Que muchos gobernadores provinciales, intendentes del conurbano bonaerense y así por el estilo hayan manifestado dudas acerca de lo que significaría para ellos prestarse al juego pueda entenderse: temen que el electorado local los repudie por su proximidad a Kirchner, lo que les supondría un sinfín de dificultades. Lo que no resulta tan comprensible es la actitud pasiva de los legisladores oficialistas mismos. Sería de esperar que, frente a la manifestación brutal de desprecio por parte del ex presidente y sus allegados, por lo menos algunos se hubieran animado a protestar, pero parecería que están tan acostumbrados a ser tratados como si fueran autómatas que no se les ocurrió hacerlo.

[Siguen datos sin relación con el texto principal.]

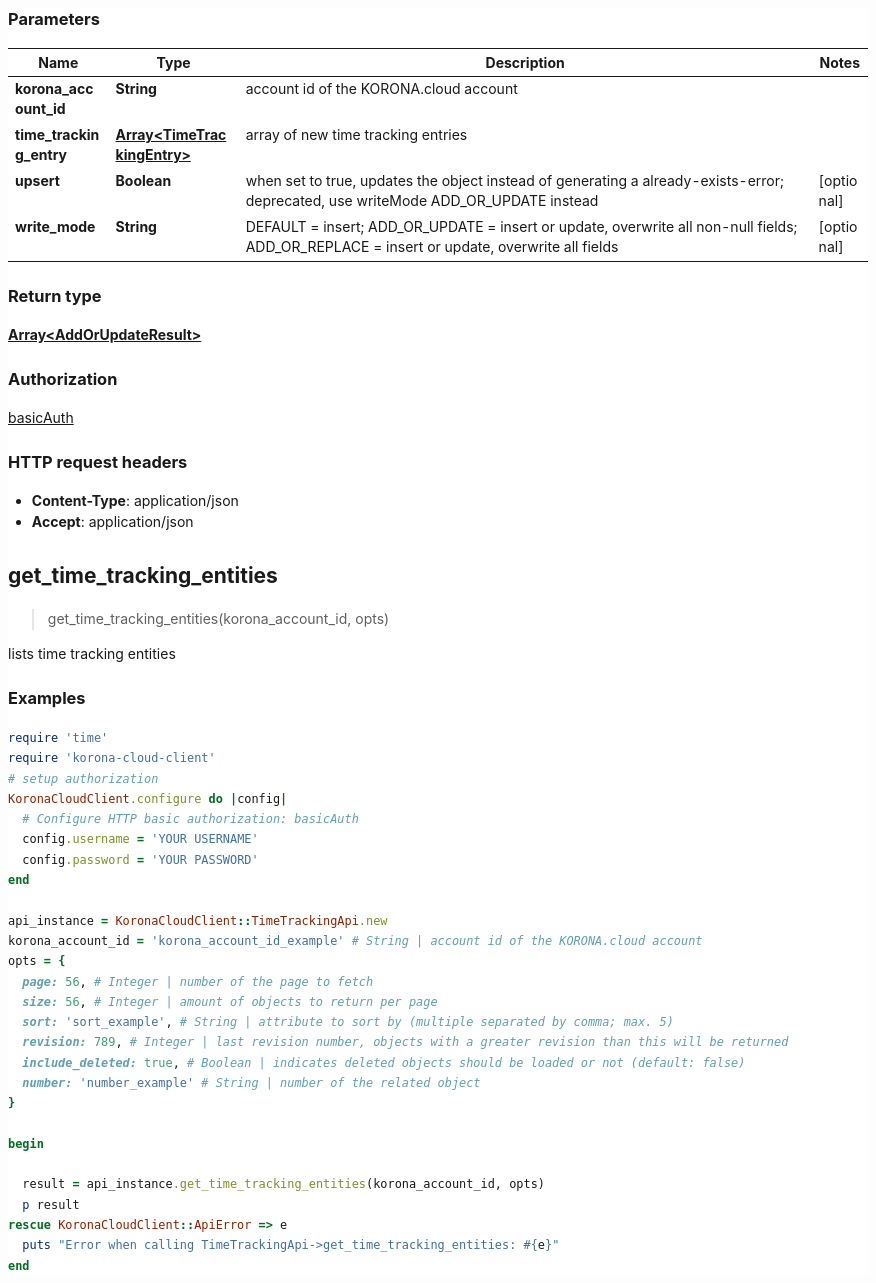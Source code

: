 ### Parameters

| Name | Type | Description | Notes |
| ---- | ---- | ----------- | ----- |
| **korona_account_id** | **String** | account id of the KORONA.cloud account |  |
| **time_tracking_entry** | [**Array&lt;TimeTrackingEntry&gt;**](TimeTrackingEntry.md) | array of new time tracking entries |  |
| **upsert** | **Boolean** | when set to true, updates the object instead of generating a already-exists-error; deprecated, use writeMode ADD_OR_UPDATE instead | [optional] |
| **write_mode** | **String** | DEFAULT &#x3D; insert; ADD_OR_UPDATE &#x3D; insert or update, overwrite all non-null fields; ADD_OR_REPLACE &#x3D; insert or update, overwrite all fields | [optional] |

### Return type

[**Array&lt;AddOrUpdateResult&gt;**](AddOrUpdateResult.md)

### Authorization

[basicAuth](../README.md#basicAuth)

### HTTP request headers

- **Content-Type**: application/json
- **Accept**: application/json


## get_time_tracking_entities

> <ResultListTimeTrackingEntity> get_time_tracking_entities(korona_account_id, opts)



lists time tracking entities

### Examples

```ruby
require 'time'
require 'korona-cloud-client'
# setup authorization
KoronaCloudClient.configure do |config|
  # Configure HTTP basic authorization: basicAuth
  config.username = 'YOUR USERNAME'
  config.password = 'YOUR PASSWORD'
end

api_instance = KoronaCloudClient::TimeTrackingApi.new
korona_account_id = 'korona_account_id_example' # String | account id of the KORONA.cloud account
opts = {
  page: 56, # Integer | number of the page to fetch
  size: 56, # Integer | amount of objects to return per page
  sort: 'sort_example', # String | attribute to sort by (multiple separated by comma; max. 5)
  revision: 789, # Integer | last revision number, objects with a greater revision than this will be returned
  include_deleted: true, # Boolean | indicates deleted objects should be loaded or not (default: false)
  number: 'number_example' # String | number of the related object
}

begin
  
  result = api_instance.get_time_tracking_entities(korona_account_id, opts)
  p result
rescue KoronaCloudClient::ApiError => e
  puts "Error when calling TimeTrackingApi->get_time_tracking_entities: #{e}"
end
```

A pesar de que con cierta frecuencia los legisladores oficialistas han impulsado la celebración de sesiones especiales con la intención de "desagraviarse" por lo que suponen es un ataque contra su dignidad colectiva, no parecen haberse dado cuenta de la magnitud de la afrenta que el ex presidente les está propinando al informarles que en adelante les convendría esconderse detrás de un conjunto de personajes que, supone, serían más capaces de lo que serían ellos de conseguir la adhesión del electorado.